At the January hearing, Beebe had cited the relocation of the bar and tables from an area adjacent to the kitchen to an area closer to the front entrance on the same floor as a “different license premise,” requiring an application for a new license instead of a renewal. She also argued that Willy’s was no longer functioning as a restaurant.
Niggel’s attorney, Ben Zehnder, argued at the Jan. 4 hearing that food did not have to be hot or prepared on a “particular type of stove” and the relocated service area was within the same floor area with the same exits and entrances.
Since that hearing, Niggel applied for a new food permit to allow the business to heat and serve meals. A common victualler’s license for the property was approved by the board in April.
“We gave her the common vic because she did go through the process with Suzie [Assistant Health Agent Susan Barker], upgraded the kitchen, got the warming devices that she needed to get, and she is permitted for the food,” said Beebe at the July 12 meeting.
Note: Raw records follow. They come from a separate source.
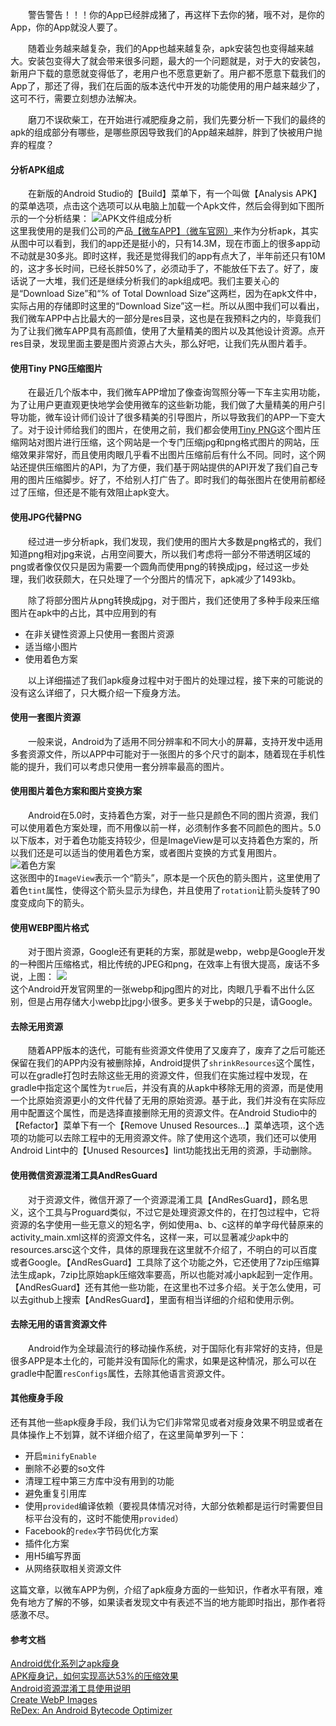 &emsp;&emsp;警告警告！！！你的App已经胖成猪了，再这样下去你的猪，哦不对，是你的App，你的App就没人要了。

&emsp;&emsp;随着业务越来越复杂，我们的App也越来越复杂，apk安装包也变得越来越大。安装包变得大了就会带来很多问题，最大的一个问题就是，对于大的安装包，新用户下载的意愿就变得低了，老用户也不愿意更新了。用户都不愿意下载我们的App了，那还了得，我们在后面的版本迭代中开发的功能使用的用户越来越少了，这可不行，需要立刻想办法解决。

&emsp;&emsp;磨刀不误砍柴工，在开始进行减肥瘦身之前，我们先要分析一下我们的最终的apk的组成部分有哪些，是哪些原因导致我们的App越来越胖，胖到了快被用户抛弃的程度？

#### 分析APK组成
&emsp;&emsp;在新版的Android Studio的【Build】菜单下，有一个叫做【Analysis APK】的菜单选项，点击这个选项可以从电脑上加载一个Apk文件，然后会得到如下图所示的一个分析结果：
![APK文件组成分析](http://static.liuzhenhua.net/blog.liuzhenhua.net/2017-04-09%2007:29:22.568677微车APK分析.png "APK文件组成分析")  
这里我使用的是我们公司的产品[【微车APP】](http://http://baike.baidu.com/link?url=zzJaoj1aoLp6jxnEvCGcKkXg5RH0LRH1PLX5O8keQNNp18frOK7LHaP4XwMAM3dEaMJ6k1Guxy_xiljs8YRC5gndbkNT692nc31jjeZxKTG "【微车】")[（微车官网）](http://weiche.me/ "（微车官网）")来作为分析apk，其实从图中可以看到，我们的app还是挺小的，只有14.3M，现在市面上的很多app动不动就是30多兆。即时这样，我还是觉得我们的app有点大了，半年前还只有10M的，这才多长时间，已经长胖50%了，必须动手了，不能放任下去了。好了，废话说了一大堆，我们还是继续分析我们的apk组成吧。我们主要关心的是“Download Size”和“% of Total Download Size”这两栏，因为在apk文件中，实际占用的存储即时这里的“Download Size”这一栏。所以从图中我们可以看出，我们微车APP中占比最大的一部分是res目录，这也是在我预料之内的，毕竟我们为了让我们微车APP具有高颜值，使用了大量精美的图片以及其他设计资源。点开res目录，发现里面主要是图片资源占大头，那么好吧，让我们先从图片着手。

#### 使用Tiny PNG压缩图片
&emsp;&emsp;在最近几个版本中，我们微车APP增加了像查询驾照分等一下车主实用功能，为了让用户更直观更快地学会使用微车的这些新功能，我们做了大量精美的用户引导功能，微车设计师们设计了很多精美的引导图片，所以导致我们的APP一下变大了。对于设计师给我们的图片，在使用之前，我们都会使用[Tiny PNG](http://www.tinypng.com "Tiny PNG")这个图片压缩网站对图片进行压缩，这个网站是一个专门压缩jpg和png格式图片的网站，压缩效果非常好，而且使用肉眼几乎看不出图片压缩前后有什么不同。同时，这个网站还提供压缩图片的API，为了方便，我们基于网站提供的API开发了我们自己专用的图片压缩脚步。好了，不给别人打广告了。即时我们的每张图片在使用前都经过了压缩，但还是不能有效阻止apk变大。

#### 使用JPG代替PNG
&emsp;&emsp;经过进一步分析apk，我们发现，我们使用的图片大多数是png格式的，我们知道png相对jpg来说，占用空间要大，所以我们考虑将一部分不带透明区域的png或者像仅仅只是因为需要一个圆角而使用png的转换成jpg，经过这一步处理，我们收获颇大，在只处理了一个分图片的情况下，apk减少了1493kb。

&emsp;&emsp;除了将部分图片从png转换成jpg，对于图片，我们还使用了多种手段来压缩图片在apk中的占比，其中应用到的有
- 在非关键性资源上只使用一套图片资源
- 适当缩小图片
- 使用着色方案

&emsp;&emsp;以上详细描述了我们apk瘦身过程中对于图片的处理过程，接下来的可能说的没有这么详细了，只大概介绍一下瘦身方法。

#### 使用一套图片资源
&emsp;&emsp;一般来说，Android为了适用不同分辨率和不同大小的屏幕，支持开发中适用多套资源文件，所以APP中可能对于一张图片的多个尺寸的副本，随着现在手机性能的提升，我们可以考虑只使用一套分辨率最高的图片。

#### 使用图片着色方案和图片变换方案
&emsp;&emsp;Android在5.0时，支持着色方案，对于一些只是颜色不同的图片资源，我们可以使用着色方案处理，而不用像以前一样，必须制作多套不同颜色的图片。5.0以下版本，对于着色功能支持较少，但是ImageView是可以支持着色方案的，所以我们还是可以适当的使用着色方案，或者图片变换的方式复用图片。
![着色方案](http://static.liuzhenhua.net/blog.liuzhenhua.net/2017-04-09%2008:12:44.959471着色方案.png "着色方案")  
这张图中的`ImageView`表示一个“箭头”，原本是一个灰色的箭头图片，这里使用了着色`tint`属性，使得这个箭头显示为绿色，并且使用了`rotation`让箭头旋转了90度变成向下的箭头。

#### 使用WEBP图片格式
&emsp;&emsp;对于图片资源，Google还有更耗的方案，那就是webp，webp是Google开发的一种图片压缩格式，相比传统的JPEG和png，在效率上有很大提高，废话不多说，上图：
![](http://static.liuzhenhua.net/blog.liuzhenhua.net/2017-04-09%2008:38:23.907638webp对比.png)  
这个Android开发官网里的一张webp和jpg图片的对比，肉眼几乎看不出什么区别，但是占用存储大小webp比jpg小很多。更多关于webp的只是，请Google。

#### 去除无用资源
&emsp;&emsp;随着APP版本的迭代，可能有些资源文件使用了又废弃了，废弃了之后可能还保留在我们的APP内没有被删除掉，Android提供了`shrinkResources`这个属性，可以在gradle打包时去除这些无用的资源文件，但我们在实施过程中发现，在gradle中指定这个属性为`true`后，并没有真的从apk中移除无用的资源，而是使用一个比原始资源更小的文件代替了无用的原始资源。基于此，我们并没有在实际应用中配置这个属性，而是选择直接删除无用的资源文件。在Android Studio中的【Refactor】菜单下有一个【Remove Unused Resources...】菜单选项，这个选项的功能可以去除工程中的无用资源文件。除了使用这个选项，我们还可以使用Android Lint中的【Unused Resources】lint功能找出无用的资源，手动删除。

#### 使用微信资源混淆工具AndResGuard
&emsp;&emsp;对于资源文件，微信开源了一个资源混淆工具【AndResGuard】，顾名思义，这个工具与Proguard类似，不过它是处理资源文件的，在打包过程中，它将资源的名字使用一些无意义的短名字，例如使用a、b、c这样的单字母代替原来的activity_main.xml这样的资源文件名，这样一来，可以显著减少apk中的resources.arsc这个文件，具体的原理我在这里就不介绍了，不明白的可以百度或者Google。【AndResGuard】工具除了这个功能之外，它还使用了7zip压缩算法生成apk，7zip比原始apk压缩效率要高，所以也能对减小apk起到一定作用。【AndResGuard】还有其他一些功能，在这里也不过多介绍。关于怎么使用，可以去github上搜索【AndResGuard】，里面有相当详细的介绍和使用示例。

#### 去除无用的语言资源文件
&emsp;&emsp;Android作为全球最流行的移动操作系统，对于国际化有非常好的支持，但是很多APP是本土化的，可能并没有国际化的需求，如果是这种情况，那么可以在gradle中配置`resConfigs`属性，去除其他语言资源文件。

#### 其他瘦身手段
还有其他一些apk瘦身手段，我们认为它们非常常见或者对瘦身效果不明显或者在具体操作上不划算，就不详细介绍了，在这里简单罗列一下：
- 开启`minifyEnable`
- 删除不必要的so文件
- 清理工程中第三方库中没有用到的功能
- 避免重复引用库
- 使用`provided`编译依赖（要视具体情况对待，大部分依赖都是运行时需要但目标平台没有的，这时不能使用`provided`）
- Facebook的`redex`字节码优化方案
- 插件化方案
- 用H5编写界面
- 从网络获取相关资源文件

这篇文章，以微车APP为例，介绍了apk瘦身方面的一些知识，作者水平有限，难免有地方了解的不够，如果读者发现文中有表述不当的地方能即时指出，那作者将感激不尽。


#### 参考文档
[Android优化系列之apk瘦身](https://yq.aliyun.com/articles/69472?spm=5176.8091938.0.0.LioCar)  
[APK瘦身记，如何实现高达53%的压缩效果](https://yq.aliyun.com/articles/57284?spm=5176.8091938.0.0.hfV7Ln)  
[Android资源混淆工具使用说明](https://github.com/shwenzhang/AndResGuard/blob/master/README.zh-cn.md)  
[Create WebP Images](https://developer.android.com/studio/write/convert-webp.html)  
[ReDex: An Android Bytecode Optimizer](https://github.com/facebook/redex)  
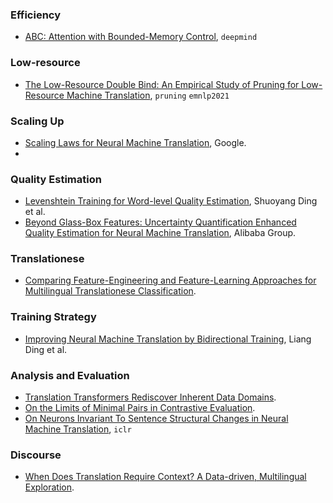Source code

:### Efficiency

- [ABC: Attention with Bounded-Memory Control](https://arxiv.org/pdf/2110.02488.pdf), `deepmind`

### Low-resource

- [The Low-Resource Double Bind: An Empirical Study of Pruning for Low-Resource Machine Translation](https://arxiv.org/pdf/2110.03036.pdf), `pruning` `emnlp2021`


### Scaling Up

- [Scaling Laws for Neural Machine Translation](https://arxiv.org/pdf/2109.07740.pdf), Google.
- 

### Quality Estimation

- [Levenshtein Training for Word-level Quality Estimation](https://arxiv.org/pdf/2109.05611.pdf), Shuoyang Ding et al.
- [Beyond Glass-Box Features: Uncertainty Quantification Enhanced Quality Estimation for Neural Machine Translation](https://arxiv.org/pdf/2109.07141.pdf), Alibaba Group.


### Translationese

- [Comparing Feature-Engineering and Feature-Learning Approaches for Multilingual Translationese Classification](https://arxiv.org/pdf/2109.07604.pdf).


### Training Strategy

- [Improving Neural Machine Translation by Bidirectional Training](https://arxiv.org/pdf/2109.07780.pdf), Liang Ding et al.


### Analysis and Evaluation

- [Translation Transformers Rediscover Inherent Data Domains](https://arxiv.org/pdf/2109.07864.pdf).
- [On the Limits of Minimal Pairs in Contrastive Evaluation](https://arxiv.org/pdf/2109.07465.pdf).
- [On Neurons Invariant To Sentence Structural Changes in Neural Machine Translation](https://arxiv.org/pdf/2110.03067.pdf), `iclr`

### Discourse

- [When Does Translation Require Context? A Data-driven, Multilingual Exploration](https://arxiv.org/pdf/2109.07446.pdf).
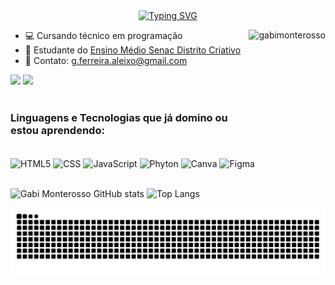 <div align="center">
  <a href="https://git.io/typing-svg">
    <img src="https://readme-typing-svg.demolab.com?font=Fira+Code&weight=500&size=22&pause=1000&color=fd1284&center=true&vCenter=true&random=false&width=524&lines=%E2%8A%B9+Welcome+to+my+profile!+%CB%99%E1%B5%95%CB%99+%E2%8A%B9+" alt="Typing SVG">
  </a>
</div>

- 💻 Cursando técnico em programação <img align="right" height="200px" alt="gabimonterosso" src="https://media1.giphy.com/media/v1.Y2lkPTc5MGI3NjExOTlmYWZxeXlxazZ2anp5cnR5ZWFxaWRseXBvN3AwcXNxaG1rZWNmciZlcD12MV9pbnRlcm5hbF9naWZfYnlfaWQmY3Q9Zw/SReAeJfwMsNkQZBrEe/giphy.gif">
- 🚀 Estudante do [Ensino Médio Senac Distrito Criativo](https://www.senacrs.com.br/unidade/84)
- 💌 Contato: g.ferreira.aleixo@gmail.com

<div> 
  <a href="https://www.instagram.com/keropby/profilecard/?igsh=YXdvaWR4ZzdicWU=" target="_blank"><img src="https://img.shields.io/badge/-Instagram-%23E4405F?style=for-the-badge&logo=instagram&logoColor=white" target="_blank"></a>
  <a href = "mailto:g.ferreira.aleixo@gmail.com"><img src="https://img.shields.io/badge/-Gmail-%23333?style=for-the-badge&logo=gmail&logoColor=white" target="_blank"></a>
</div> <br>

### Linguagens e Tecnologias que já domino ou estou aprendendo:

<div style="display: inline_block"><br/>
<img align="center" alt="HTML5" src="https://img.shields.io/badge/HTML5-E34F26?style=for-the-badge&logo=html5&logoColor=white"/>
<img align="center" alt="CSS" src="https://img.shields.io/badge/CSS3-1572B6?style=for-the-badge&logo=css3&logoColor=white"/>
<img align="center" alt="JavaScript" src="https://img.shields.io/badge/JavaScript-323330?style=for-the-badge&logo=javascript&logoColor=F7DF1E"/>
<img align="center" alt="Phyton" src="https://img.shields.io/badge/Python-3776AB?style=for-the-badge&logo=python&logoColor=white"/>
<img align="center" alt="Canva" src="https://img.shields.io/badge/Canva-%2300C4CC.svg?&style=for-the-badge&logo=Canva&logoColor=white"/>
<img align="center" alt="Figma" src="https://img.shields.io/badge/Figma-F24E1E?style=for-the-badge&logo=figma&logoColor=white"/>
</div> <br>

![Gabi Monterosso GitHub stats](https://github-readme-stats.vercel.app/api?username=gabimonterosso&show_icons=true&theme=radical)
![Top Langs](https://github-readme-stats.vercel.app/api/top-langs/?username=gabimonterosso\&layout=compact&theme=radical)

<picture align="center">
  <source media="(prefers-color-scheme: dark)" srcset="https://raw.githubusercontent.com/gabimonterosso/gabimonterosso/output/github-contribution-grid-snake-dark.svg">
  <source media="(prefers-color-scheme: light)" srcset="https://raw.githubusercontent.com/gabimonterosso/gabimonterosso/output/github-contribution-grid-snake-dark.svg">
  <img align="center" alt="github contribution grid snake animation" src="https://raw.githubusercontent.com/gabimonterosso/gabimonterosso/output/github-contribution-grid-snake.svg">
</picture>
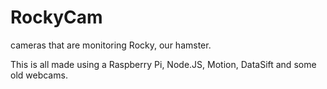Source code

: RockyCam
========

cameras that are monitoring Rocky, our hamster.

This is all made using a Raspberry Pi, Node.JS, Motion, DataSift and some old webcams.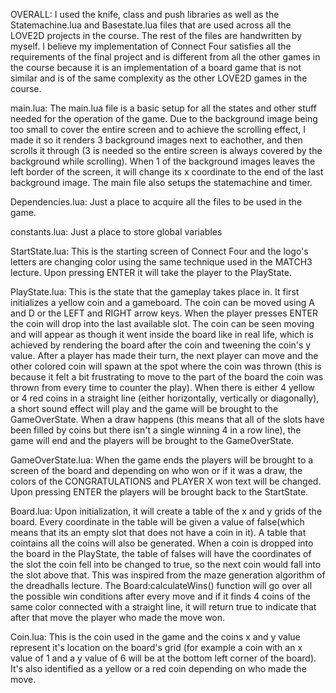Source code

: OVERALL:
I used the knife, class and push libraries as well as the Statemachine.lua and Basestate.lua files that are used across all the LOVE2D projects in the course. The rest of the files are handwritten by myself. I believe my implementation of Connect Four satisfies all the requirements of the final project and is different from all the other games in the course because it is an implementation of a board game that is not similar and is of the same complexity as the other LOVE2D games in the course.

main.lua:
The main.lua file is a basic setup for all the states and other stuff needed for the operation of the game. Due to the background image being too small to cover the entire screen and to achieve the scrolling effect, I made it so it renders 3 background images next to eachother, and then scrolls it through (3 is needed so the entire screen is always covered by the background while scrolling). When 1 of the background images leaves the left border of the screen, it will change its x coordinate to the end of the last background image. The main file also setups the statemachine and timer.

Dependencies.lua:
Just a place to acquire all the files to be used in the game.

constants.lua:
Just a place to store global variables

StartState.lua:
This is the starting screen of Connect Four and the logo's letters are changing color using the same technique used in the MATCH3 lecture. Upon pressing ENTER it will take the player to the PlayState.

PlayState.lua:
This is the state that the gameplay takes place in. It first initializes a yellow coin and a gameboard. The coin can be moved using A and D or the LEFT and RIGHT arrow keys. When the player presses ENTER the coin will drop into the last available slot. The coin can be seen moving and will appear as though it went inside the board like in real life, which is achieved by rendering the board after the coin and tweening the coin's y value. After a player has made their turn, the next player can move and the other colored coin will spawn at the spot where the coin was thrown (this is because it felt a bit frustrating to move to the part of the board the coin was thrown from every time to counter the play).
When there is either 4 yellow or 4 red coins in a straight line (either horizontally, vertically or diagonally), a short sound effect will play and the game will be brought to the GameOverState. When a draw happens (this means that all of the slots have been filled by coins but there isn't a single winning 4 in a row line), the game will end and the players will be brought to the GameOverState. 

GameOverState.lua:
When the game ends the players will be brought to a screen of the board and depending on who won or if it was a draw, the colors of the CONGRATULATIONS and PLAYER X won text will be changed. Upon pressing ENTER the players will be brought back to the StartState.

Board.lua:
Upon initialization, it will create a table of the x and y grids of the board. Every coordinate in the table will be given a value of false(which means that its an empty slot that does not have a coin in it). A table that cointains all the coins will also be generated. When a coin is dropped into the board in the PlayState, the table of falses will have the coordinates of the slot the coin fell into be changed to true, so the next coin would fall into the slot above that. This was inspired from the maze generation algorithm of the dreadhalls lecture. The Board:calculateWins() function will go over all the possible win conditions after every move and if it finds 4 coins of the same color connected with a straight line, it will return true to indicate that after that move the player who made the move won.

Coin.lua:
This is the coin used in the game and the coins x and y value represent it's location on the board's grid (for example a coin with an x value of 1 and a y value of 6 will be at the bottom left corner of the board). It's also identified as a yellow or a red coin depending on who made the move.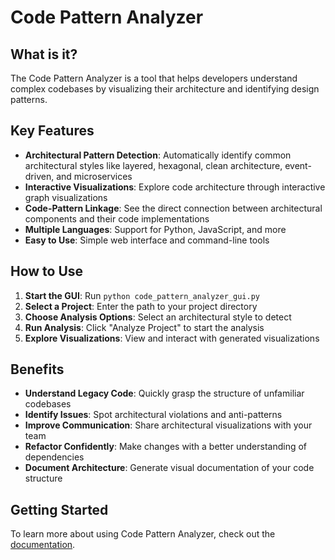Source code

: # Code Pattern Analyzer

## What is it?

The Code Pattern Analyzer is a tool that helps developers understand complex codebases by visualizing their architecture and identifying design patterns.

## Key Features

- **Architectural Pattern Detection**: Automatically identify common architectural styles like layered, hexagonal, clean architecture, event-driven, and microservices
- **Interactive Visualizations**: Explore code architecture through interactive graph visualizations
- **Code-Pattern Linkage**: See the direct connection between architectural components and their code implementations
- **Multiple Languages**: Support for Python, JavaScript, and more
- **Easy to Use**: Simple web interface and command-line tools

## How to Use

1. **Start the GUI**: Run `python code_pattern_analyzer_gui.py`
2. **Select a Project**: Enter the path to your project directory
3. **Choose Analysis Options**: Select an architectural style to detect
4. **Run Analysis**: Click "Analyze Project" to start the analysis
5. **Explore Visualizations**: View and interact with generated visualizations

## Benefits

- **Understand Legacy Code**: Quickly grasp the structure of unfamiliar codebases
- **Identify Issues**: Spot architectural violations and anti-patterns
- **Improve Communication**: Share architectural visualizations with your team
- **Refactor Confidently**: Make changes with a better understanding of dependencies
- **Document Architecture**: Generate visual documentation of your code structure

## Getting Started

To learn more about using Code Pattern Analyzer, check out the [documentation](/docs).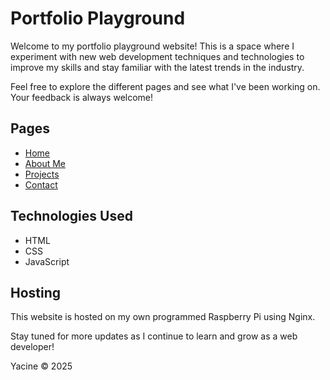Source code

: # Portfolio Playground

Welcome to my portfolio playground website! This is a space where I experiment with new web development techniques and technologies to improve my skills and stay familiar with the latest trends in the industry.

Feel free to explore the different pages and see what I've been working on. Your feedback is always welcome!

## Pages

- [Home](src/index.html)
- [About Me](src/pages/about.html)
- [Projects](src/pages/projects.html)
- [Contact](src/pages/contact.html)

## Technologies Used

- HTML
- CSS
- JavaScript

## Hosting

This website is hosted on my own programmed Raspberry Pi using Nginx.

Stay tuned for more updates as I continue to learn and grow as a web developer!

Yacine © 2025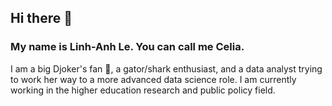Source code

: ## Hi there 👋

### My name is Linh-Anh Le. You can call me Celia. 
I am a big Djoker's fan 🎾, a gator/shark enthusiast, and a data analyst trying to work her way to a more advanced data science role.
I am currently working in the higher education research and public policy field.



<!--
**lelacelia/lelacelia** is a ✨ _special_ ✨ repository because its `README.md` (this file) appears on your GitHub profile.

Here are some ideas to get you started:

- 🔭 I’m currently working on ...
- 🌱 I’m currently learning ...
- 👯 I’m looking to collaborate on ...
- 🤔 I’m looking for help with ...
- 💬 Ask me about ...
- 📫 How to reach me: ...
- 😄 Pronouns: ...
- ⚡ Fun fact: ...
-->
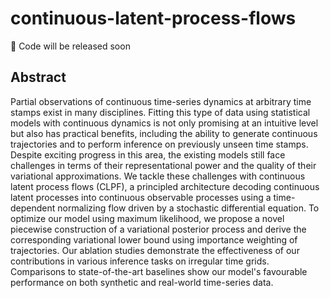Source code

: # continuous-latent-process-flows

:construction: Code will be released soon

## Abstract

Partial observations of continuous time-series dynamics at arbitrary time stamps exist in many disciplines. Fitting this type of data using statistical models with continuous dynamics is not only promising at an intuitive level but also has practical benefits, including the ability to generate continuous trajectories and to perform inference on previously unseen time stamps. Despite exciting progress in this area, the existing models still face challenges in terms of their representational power and the quality of their variational approximations. We tackle these challenges with continuous latent process flows (CLPF), a principled architecture decoding continuous latent processes into continuous observable processes using a time-dependent normalizing flow driven by a stochastic differential equation. To optimize our model using maximum likelihood, we propose a novel piecewise construction of a variational posterior process and derive the corresponding variational lower bound using importance weighting of trajectories. Our ablation studies demonstrate the effectiveness of our contributions in various inference tasks on irregular time grids. Comparisons to state-of-the-art baselines show our model's favourable performance on both synthetic and real-world time-series data.
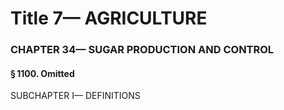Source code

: 
# Title 7— AGRICULTURE
### CHAPTER 34— SUGAR PRODUCTION AND CONTROL
#### § 1100. Omitted

SUBCHAPTER I— DEFINITIONS
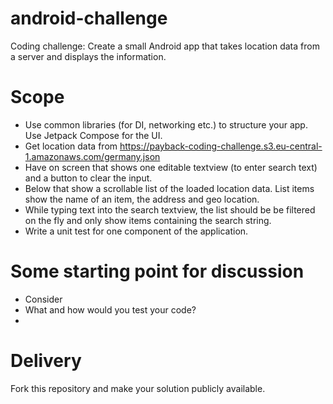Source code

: # android-challenge

Coding challenge: Create a small Android app that takes location data from a server and displays the information.

# Scope
- Use common libraries (for DI, networking etc.) to structure your app. Use Jetpack Compose for the UI.
- Get location data from https://payback-coding-challenge.s3.eu-central-1.amazonaws.com/germany.json
- Have on screen that shows one editable textview (to enter search text) and a button to clear the input.
- Below that show a scrollable list of the loaded location data. List items show the name of an item, the address and geo location.
- While typing text into the search textview, the list should be be filtered on the fly and only show items containing the search string.
- Write a unit test for one component of the application.


# Some starting point for discussion
- Consider 
- What and how would you test your code?
- 
# Delivery
Fork this repository and make your solution publicly available. 
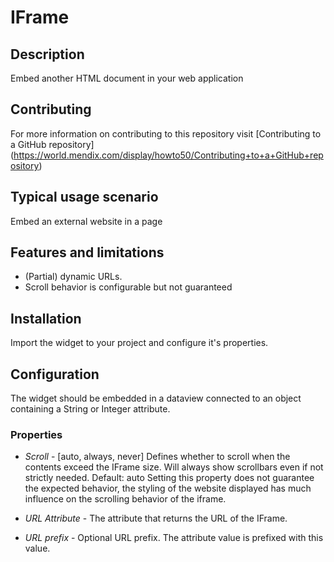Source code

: IFrame
===

## Description

Embed another HTML document in your web application

## Contributing
For more information on contributing to this repository visit [Contributing to a GitHub repository] (https://world.mendix.com/display/howto50/Contributing+to+a+GitHub+repository)

## Typical usage scenario

Embed an external website in a page

## Features and limitations

* (Partial) dynamic URLs.
* Scroll behavior is configurable but not guaranteed

## Installation

Import the widget to your project and configure it's properties.

## Configuration

The widget should be embedded in a dataview connected to an object containing a String or Integer attribute.

### Properties

* *Scroll* -  [auto, always, never] Defines whether to scroll when the contents exceed the IFrame size. Will always show scrollbars even if not strictly needed. Default: auto
Setting this property does not guarantee the expected behavior, the styling of the website displayed has much influence on the scrolling behavior of the iframe.

* *URL Attribute* - The attribute that returns the URL of the IFrame.

* *URL prefix* - Optional URL prefix. The attribute value is prefixed with this value.
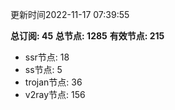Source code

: 更新时间2022-11-17 07:39:55

**总订阅: 45**
**总节点: 1285**
**有效节点: 215**
- ssr节点: 18
- ss节点: 5
- trojan节点: 36
- v2ray节点: 156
Niggel agreed, as part of the all-alcohol license, that alcohol service would be confined to the 34 seats shown in the seating plan submitted to the board, that customers may not consume or possess alcohol outside the service area, that alcohol will be locked and inaccessible when not being served, that a TIPS (Training for Intervention Procedures) certified employee will have visual control over the service area and will ask the front desk person to observe the area when temporarily away, and that the hours of operation would be 11 a.m. to 11 p.m.
“Basically, we’re not asking this applicant to do anything that we don’t ask a normal all-alcohol permit to have, but it is new to this establishment, so we just wanted to make sure we have those guidelines in place,” Beebe explained.
“I know we had concerns about where it was going to be located and make sure it was staffed and manned, and it seems those asks were presented,” said board vice chair Aimee Eckman.